There's voltage and there's current, like in a pipe/water analogy there is pressure and there is .. current ("amount of water passing through a cross section in a unit of time") in a pipe. Both are important and linked.
There's also voltage sources and current sources (current sink is a source pointing in the opposite direction). Ideal voltage source (think 9V battery) provides whatever current is consumed by the circuit, keeping its own output voltage constant. Ideal current source provides whatever voltage is needed by the circuit, keeping the current constant. Real voltage and current sources have limits, non-linearities and impedances to think about, but that's going one level deeper.

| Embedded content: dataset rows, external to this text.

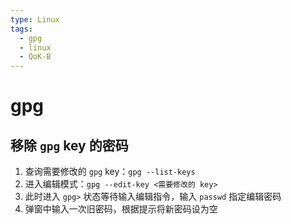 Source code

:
 ```yaml
---
type: Linux
tags:
  - gpg
  - linux
  - QoK-B
---
```


# gpg

## 移除 `gpg` key 的密码

1. 查询需要修改的 `gpg` key：`gpg --list-keys`
2. 进入编辑模式：`gpg --edit-key <需要修改的 key>`
3. 此时进入 `gpg>` 状态等待输入编辑指令，输入 `passwd` 指定编辑密码
4. 弹窗中输入一次旧密码，根据提示将新密码设为空
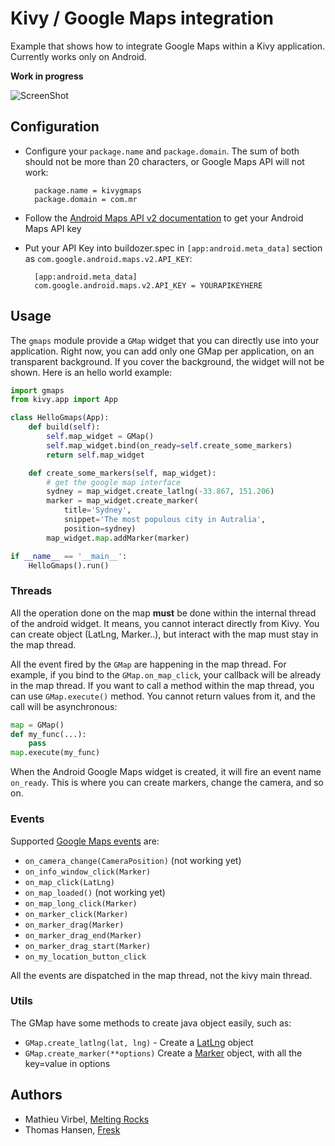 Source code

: Kivy / Google Maps integration
==============================

Example that shows how to integrate Google Maps within a Kivy application.
Currently works only on Android.

**Work in progress**

![ScreenShot](https://raw.github.com/tito/kivy-gmaps/master/screenshot.png)

Configuration
-------------

* Configure your `package.name` and `package.domain`. The sum of both should
  not be more than 20 characters, or Google Maps API will not work:

        package.name = kivygmaps
        package.domain = com.mr

* Follow the [Android Maps API v2 documentation](https://developers.google.com/maps/documentation/android/start#the_google_maps_api_key) to get your Android Maps API key
* Put your API Key into buildozer.spec in `[app:android.meta_data]` section as
  `com.google.android.maps.v2.API_KEY`:

        [app:android.meta_data]
        com.google.android.maps.v2.API_KEY = YOURAPIKEYHERE

Usage
-----

The `gmaps` module provide a `GMap` widget that you can directly use into your
application. Right now, you can add only one GMap per application, on an
transparent background. If you cover the background, the widget will not be
shown. Here is an hello world example:

```python
import gmaps
from kivy.app import App

class HelloGmaps(App):
    def build(self):
        self.map_widget = GMap()
        self.map_widget.bind(on_ready=self.create_some_markers)
        return self.map_widget

    def create_some_markers(self, map_widget):
        # get the google map interface
        sydney = map_widget.create_latlng(-33.867, 151.206)
        marker = map_widget.create_marker(
            title='Sydney',
            snippet='The most populous city in Autralia',
            position=sydney)
        map_widget.map.addMarker(marker)

if __name__ == '__main__':
    HelloGmaps().run()
```

### Threads

All the operation done on the map **must** be done within the internal thread
of the android widget. It means, you cannot interact directly from Kivy. You
can create object (LatLng, Marker..), but interact with the map must stay in
the map thread.

All the event fired by the `GMap` are happening in the map thread. For example,
if you bind to the `GMap.on_map_click`, your callback will be already in the
map thread. If you want to call a method within the map thread, you can use
`GMap.execute()` method. You cannot return values from it, and the call
will be asynchronous:

```python
map = GMap()
def my_func(...):
    pass
map.execute(my_func)
```

When the Android Google Maps widget is created, it will fire an event name
`on_ready`. This is where you can create markers, change the camera, and so on.

### Events

Supported [Google Maps events](https://developers.google.com/maps/documentation/android/reference/com/google/android/gms/maps/GoogleMap) are:

* `on_camera_change(CameraPosition)` (not working yet)
* `on_info_window_click(Marker)`
* `on_map_click(LatLng)`
* `on_map_loaded()` (not working yet)
* `on_map_long_click(Marker)`
* `on_marker_click(Marker)`
* `on_marker_drag(Marker)`
* `on_marker_drag_end(Marker)`
* `on_marker_drag_start(Marker)`
* `on_my_location_button_click`

All the events are dispatched in the map thread, not the kivy main thread.

### Utils

The GMap have some methods to create java object easily, such as:

* `GMap.create_latlng(lat, lng)` - Create a [LatLng](https://developers.google.com/maps/documentation/android/reference/com/google/android/gms/maps/model/LatLng) object
* `GMap.create_marker(**options)` Create a [Marker](https://developers.google.com/maps/documentation/android/reference/com/google/android/gms/maps/model/Marker) object, with all the key=value in options

## Authors

- Mathieu Virbel, [Melting Rocks](http://meltingrocks.com/)
- Thomas Hansen, [Fresk](http://fresklabs.com)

Now what does it all mean practically.
If we want to analyse how for example an inverting amplifier configuration works, we need to look at both voltage and current (see Aaron Lanterman's video on opamps). But once we have analysed it we can simplify the inverting amplifier and say that it's just a voltage-controlled voltage source with a certain input and output impedance. Meaning that ideal opamp will source whatever current is necessary so that we can see a certain Vout on its output that would depend on Vin.
That's the level I have been thinking about circuits before (everything is a voltage-controlled voltage source). That's also partially the reason everyone is more comfortable with opamps compared to, say, BJTs.
Now not everything can be modelled as a voltage-controlled voltage source. BJT is one example of a transconductance device. It's a voltage-controlled current source. Meaning that it would create whatever voltages necessary to keep the collector current constant.
We take advantage of that when we hook up a BJT as a common-emitter amplifier, so collector to a voltage source through a resistor. One leg of the resistor is looking at the voltage source, another is looking at BJTs collector that's sinking current. The amount of current that it's sinking is controlled by the input voltage at the base. The more current is sank through Rc the more voltage drop we see across it. That's how we convert current into voltage and get our "amplified inverted input voltage" at the collector.
So confusingly common-emitter BJT configuration is like a voltage-controlled voltage source. But that's only because the collector is looking at a voltage source and we convert "current sank" into voltage using that collector resistor.
If we connect a collector of a BJT to a capacitor for example (like with oscillators) it would sink or source a constant amount of current, that will be controlled by a voltage at the base. Giving us a voltage-controlled current source and resulting in a linearly increasing / decreasing voltage at the capacitor. That's because as we linearly fill something up the pressure (voltage) with which it's pushing back increases linearly.
- Changed "common-collector amplifier" to "common-emitter amplifier", always confuse those.